■ WHAT NEEDS TO BE DONE
The answer must be a single number: how many lines in the records below contain the word "with".
---*---
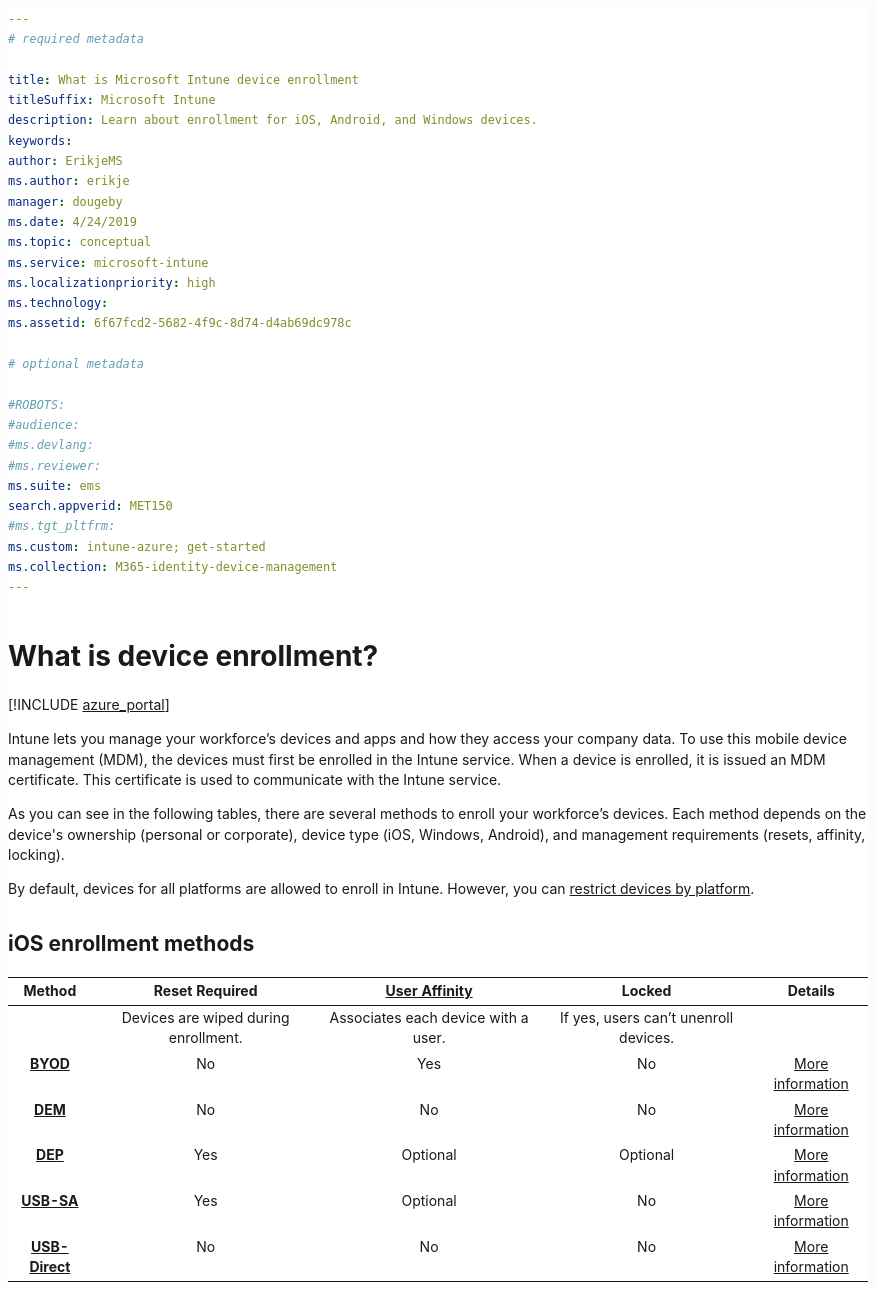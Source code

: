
 ```yaml
---
# required metadata

title: What is Microsoft Intune device enrollment
titleSuffix: Microsoft Intune
description: Learn about enrollment for iOS, Android, and Windows devices.
keywords:
author: ErikjeMS
ms.author: erikje
manager: dougeby
ms.date: 4/24/2019
ms.topic: conceptual
ms.service: microsoft-intune
ms.localizationpriority: high
ms.technology:
ms.assetid: 6f67fcd2-5682-4f9c-8d74-d4ab69dc978c

# optional metadata

#ROBOTS:
#audience:
#ms.devlang:
#ms.reviewer:
ms.suite: ems
search.appverid: MET150
#ms.tgt_pltfrm:
ms.custom: intune-azure; get-started
ms.collection: M365-identity-device-management
---
```


# What is device enrollment?
[!INCLUDE [azure_portal](./includes/azure_portal.md)]

Intune lets you manage your workforce’s devices and apps and how they access your company data. To use this mobile device management (MDM), the devices must first be enrolled in the Intune service. When a device is enrolled, it is issued an MDM certificate. This certificate is used to communicate with the Intune service.

As you can see in the following tables, there are several methods to enroll your workforce’s devices. Each method depends on the device's ownership (personal or corporate), device type (iOS, Windows, Android), and management requirements (resets, affinity, locking).

By default, devices for all platforms are allowed to enroll in Intune. However, you can [restrict devices by platform](enrollment-restrictions-set.md#create-a-device-type-restriction).

## iOS enrollment methods

| **Method** | **Reset Required** | [**User Affinity**](device-enrollment-program-enroll-ios.md#create-an-apple-enrollment-profile) | **Locked** | **Details** |
|:---:|:---:|:---:|:---:|:---:|
| | Devices are wiped during enrollment. | Associates each device with a user.| If yes, users can’t unenroll devices. | |
|**[BYOD](#bring-your-own-device)** | No| Yes | No | [More information](./apple-mdm-push-certificate-get.md)|
|**[DEM](#device-enrollment-manager)**| No |No |No | [More information](./device-enrollment-program-enroll-ios.md)|
|**[DEP](#apple-device-enrollment-program)**| Yes | Optional | Optional|[More information](./device-enrollment-program-enroll-ios.md)|
|**[USB-SA](#usb-sa)**| Yes | Optional | No| [More information](./apple-configurator-setup-assistant-enroll-ios.md)|
|**[USB-Direct](#usb-direct)**| No | No | No|[More information](./apple-configurator-direct-enroll-ios.md)|
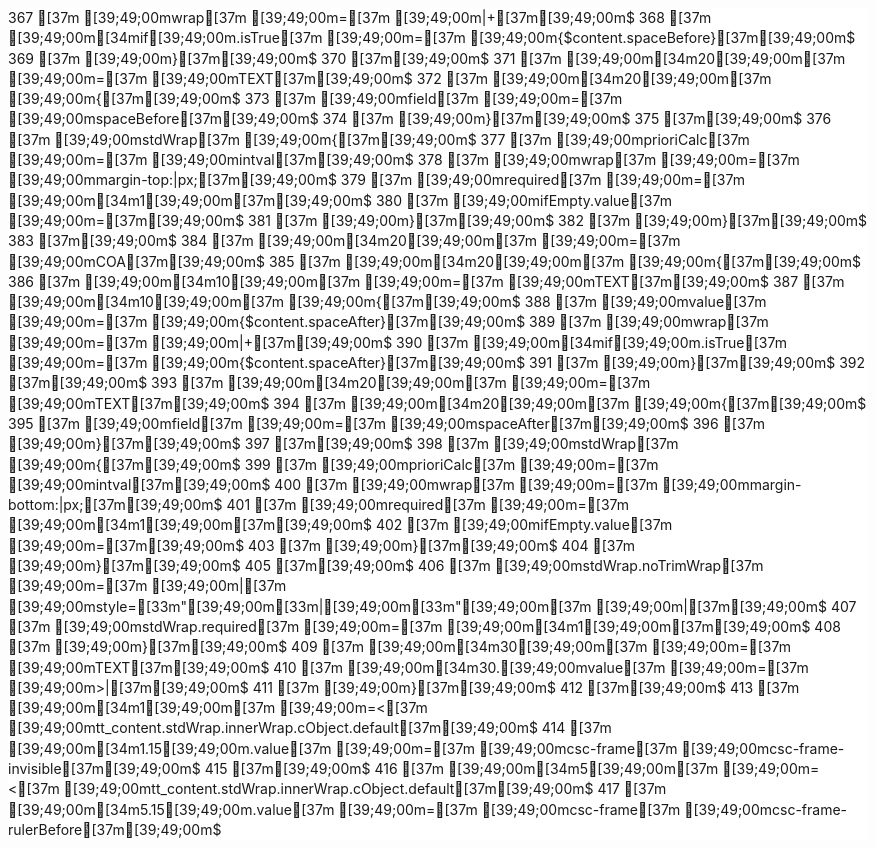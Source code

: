    367	[37m						[39;49;00mwrap[37m [39;49;00m=[37m [39;49;00m|+[37m[39;49;00m$
   368	[37m						[39;49;00m[34mif[39;49;00m.isTrue[37m [39;49;00m=[37m [39;49;00m{$content.spaceBefore}[37m[39;49;00m$
   369	[37m					[39;49;00m}[37m[39;49;00m$
   370	[37m[39;49;00m$
   371	[37m					[39;49;00m[34m20[39;49;00m[37m [39;49;00m=[37m [39;49;00mTEXT[37m[39;49;00m$
   372	[37m					[39;49;00m[34m20[39;49;00m[37m [39;49;00m{[37m[39;49;00m$
   373	[37m						[39;49;00mfield[37m [39;49;00m=[37m [39;49;00mspaceBefore[37m[39;49;00m$
   374	[37m					[39;49;00m}[37m[39;49;00m$
   375	[37m[39;49;00m$
   376	[37m			 		[39;49;00mstdWrap[37m [39;49;00m{[37m[39;49;00m$
   377	[37m						[39;49;00mprioriCalc[37m [39;49;00m=[37m [39;49;00mintval[37m[39;49;00m$
   378	[37m						[39;49;00mwrap[37m [39;49;00m=[37m [39;49;00mmargin-top:|px;[37m[39;49;00m$
   379	[37m						[39;49;00mrequired[37m [39;49;00m=[37m [39;49;00m[34m1[39;49;00m[37m[39;49;00m$
   380	[37m						[39;49;00mifEmpty.value[37m [39;49;00m=[37m[39;49;00m$
   381	[37m					[39;49;00m}[37m[39;49;00m$
   382	[37m				[39;49;00m}[37m[39;49;00m$
   383	[37m[39;49;00m$
   384	[37m				[39;49;00m[34m20[39;49;00m[37m [39;49;00m=[37m [39;49;00mCOA[37m[39;49;00m$
   385	[37m				[39;49;00m[34m20[39;49;00m[37m [39;49;00m{[37m[39;49;00m$
   386	[37m					[39;49;00m[34m10[39;49;00m[37m [39;49;00m=[37m [39;49;00mTEXT[37m[39;49;00m$
   387	[37m					[39;49;00m[34m10[39;49;00m[37m [39;49;00m{[37m[39;49;00m$
   388	[37m						[39;49;00mvalue[37m [39;49;00m=[37m [39;49;00m{$content.spaceAfter}[37m[39;49;00m$
   389	[37m						[39;49;00mwrap[37m [39;49;00m=[37m [39;49;00m|+[37m[39;49;00m$
   390	[37m						[39;49;00m[34mif[39;49;00m.isTrue[37m [39;49;00m=[37m [39;49;00m{$content.spaceAfter}[37m[39;49;00m$
   391	[37m					[39;49;00m}[37m[39;49;00m$
   392	[37m[39;49;00m$
   393	[37m					[39;49;00m[34m20[39;49;00m[37m [39;49;00m=[37m [39;49;00mTEXT[37m[39;49;00m$
   394	[37m					[39;49;00m[34m20[39;49;00m[37m [39;49;00m{[37m[39;49;00m$
   395	[37m						[39;49;00mfield[37m [39;49;00m=[37m [39;49;00mspaceAfter[37m[39;49;00m$
   396	[37m					[39;49;00m}[37m[39;49;00m$
   397	[37m[39;49;00m$
   398	[37m					[39;49;00mstdWrap[37m [39;49;00m{[37m[39;49;00m$
   399	[37m						[39;49;00mprioriCalc[37m [39;49;00m=[37m [39;49;00mintval[37m[39;49;00m$
   400	[37m						[39;49;00mwrap[37m [39;49;00m=[37m [39;49;00mmargin-bottom:|px;[37m[39;49;00m$
   401	[37m						[39;49;00mrequired[37m [39;49;00m=[37m [39;49;00m[34m1[39;49;00m[37m[39;49;00m$
   402	[37m						[39;49;00mifEmpty.value[37m [39;49;00m=[37m[39;49;00m$
   403	[37m					[39;49;00m}[37m[39;49;00m$
   404	[37m				[39;49;00m}[37m[39;49;00m$
   405	[37m[39;49;00m$
   406	[37m				[39;49;00mstdWrap.noTrimWrap[37m [39;49;00m=[37m [39;49;00m|[37m [39;49;00mstyle=[33m"[39;49;00m[33m|[39;49;00m[33m"[39;49;00m[37m [39;49;00m|[37m[39;49;00m$
   407	[37m				[39;49;00mstdWrap.required[37m [39;49;00m=[37m [39;49;00m[34m1[39;49;00m[37m[39;49;00m$
   408	[37m			[39;49;00m}[37m[39;49;00m$
   409	[37m			[39;49;00m[34m30[39;49;00m[37m [39;49;00m=[37m [39;49;00mTEXT[37m[39;49;00m$
   410	[37m			[39;49;00m[34m30.[39;49;00mvalue[37m [39;49;00m=[37m [39;49;00m>|</div>[37m[39;49;00m$
   411	[37m		[39;49;00m}[37m[39;49;00m$
   412	[37m[39;49;00m$
   413	[37m		[39;49;00m[34m1[39;49;00m[37m [39;49;00m=<[37m [39;49;00mtt_content.stdWrap.innerWrap.cObject.default[37m[39;49;00m$
   414	[37m		[39;49;00m[34m1.15[39;49;00m.value[37m [39;49;00m=[37m [39;49;00mcsc-frame[37m [39;49;00mcsc-frame-invisible[37m[39;49;00m$
   415	[37m[39;49;00m$
   416	[37m		[39;49;00m[34m5[39;49;00m[37m [39;49;00m=<[37m [39;49;00mtt_content.stdWrap.innerWrap.cObject.default[37m[39;49;00m$
   417	[37m		[39;49;00m[34m5.15[39;49;00m.value[37m [39;49;00m=[37m [39;49;00mcsc-frame[37m [39;49;00mcsc-frame-rulerBefore[37m[39;49;00m$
---*---
■ REPLY
2